In 2010, a group of journalists from China’s state-run geography magazine made an epic voyage (on a Malaysian boat) to the most southerly part of the Spratly Islands. In the long, lavishly illustrated article that followed, they recommended opening up tourism in what they said ‘may well be the Chinese people’s best diving spot’. Three years later, in April 2013, the idea of tourism in the Spratly Islands appeared in official government planning documents, probably for the first time.
Further hints of this aspiration came in January 2016 when China marked the completion of its massive artificial island construction project by sending a Hainan Airlines Boeing 737 and a China Southern Airbus A319 to land on the new runway at Fiery Cross Reef. The political and strategic significance China attaches to such activities was illustrated again six months later when Beijing responded to the unfavourable arbitration ruling by the UN Convention on the Law of the Sea tribunal by sending two more commercial jetliners to Mischief Reef and Subi Reef.
The avalanche of propaganda that attended the flights included pilots waving red flags out the cockpit windows, and airline stewardesses posing jauntily on the disputed features. English-language state media coverage touted the ‘convenient location’ of the new airports.
Tourism in the Spratly Islands would present some formidable challenges, including potential resistance from the military, which has worked for decades to consolidate its foothold in these far-flung disputed areas. But Beijing has been accruing relevant experience in recent years.
In 2013, a cruise liner named Coconut Princess began offering tours to the Paracel Islands, which are several hundred kilometres closer to China and have been under China’s control since 1974, though Vietnam continues to bitterly contest their sovereignty.

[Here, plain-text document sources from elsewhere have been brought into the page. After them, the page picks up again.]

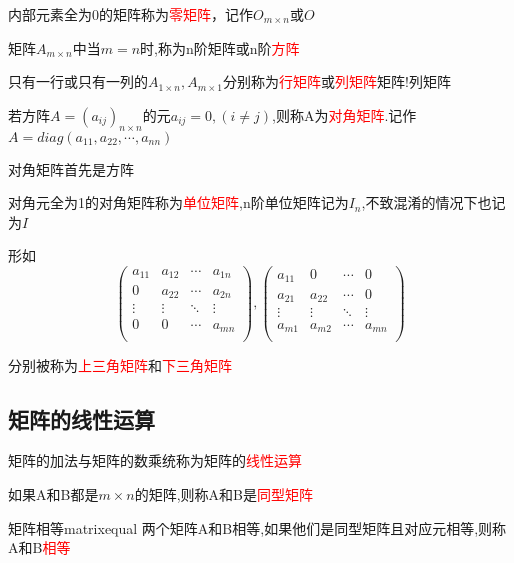 内部元素全为0的矩阵称为\textcolor{red}{零矩阵}，记作$O_{m\times n}$或$O$

矩阵$A_{m\times n}$中当$m=n$时,称为n阶矩阵或n阶\textcolor{red}{方阵}

只有一行或只有一列的$A_{1\times n},A_{m\times 1}$分别称为\textcolor{red}{行矩阵}或\textcolor{red}{列矩阵}{矩阵!列矩阵}

若方阵$A=(a_{ij})_{n\times n}$的元$a_{ij}=0,(i\neq j)$,则称A为\textcolor{red}{对角矩阵}.记作$A=diag(a_{11},a_{22},\cdots,a_{nn})$

\begin{note}
	对角矩阵首先是方阵
\end{note}

对角元全为1的对角矩阵称为\textcolor{red}{单位矩阵},n阶单位矩阵记为$I_n$,不致混淆的情况下也记为$I$

形如
\begin{equation*}
\begin{pmatrix}
		a_{11} &a_{12}&\cdots&a_{1n}\\
	0&a_{22}&\cdots&a_{2n}\\
	\vdots&\vdots&\ddots&\vdots\\
	0&0&\cdots&a_{mn}\\
\end{pmatrix},
\begin{pmatrix}
		a_{11} &0&\cdots&0\\
	a_{21}&a_{22}&\cdots&0\\
	\vdots&\vdots&\ddots&\vdots\\
	a_{m1}&a_{m2}&\cdots&a_{mn}\\
\end{pmatrix}
\end{equation*}

分别被称为\textcolor{red}{上三角矩阵}和\textcolor{red}{下三角矩阵}

\subsection{矩阵的线性运算}
\begin{note}
矩阵的加法与矩阵的数乘统称为矩阵的\textcolor{red}{线性运算}
\end{note}
如果A和B都是$m\times n$的矩阵,则称A和B是\textcolor{red}{同型矩阵}

\begin{definition}{矩阵相等}{matrixequal}
	两个矩阵A和B相等,如果他们是同型矩阵且对应元相等,则称A和B\textcolor{red}{相等}
\end{definition}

By 2016, an estimated 23,000 Chinese tourists had paid upwards of US$1,000 each to join patriotic-themed cruises to the archipelago.
And in December 2016, a Chinese airline began daily flights to Woody Island, the largest in the Paracel group — another important milestone in the civilianisation of China’s presence there.
Given the high level of underlying tensions stemming from the area’s strategic importance, and the associated precariousness of all sides’ positions in the dispute, civilian development might seem a questionable investment prospect. Why would states spend resources and involve their regular citizens in remote maritime spaces subject to constant frictions and concern about unexpected escalation?
The answer lies in the political benefits that ‘civilianisation’ offers. First, and most obviously, it consolidates the state’s position by creating fait accomplis — new facts on the ground (or water) that would require enormous effort to undo.
Second, it allows a state to present the expansion of its presence in the disputed areas as civilian, and therefore non-aggressive, in nature. China, for instance, has responded to criticism of its island-building project by claiming that it is Washington, with its aircraft carriers and spy planes, that is ‘militarising‘ the South China Sea, and not Beijing.
Relatedly, any future use of the new civilian facilities by international actors — for example, the new airports built on mid-ocean reefs — will imply acceptance of the legitimacy of China’s presence, if not its sovereignty claims. For this reason, Beijing’s professed desire to provide public goods in the area should not be dismissed as mere empty rhetoric.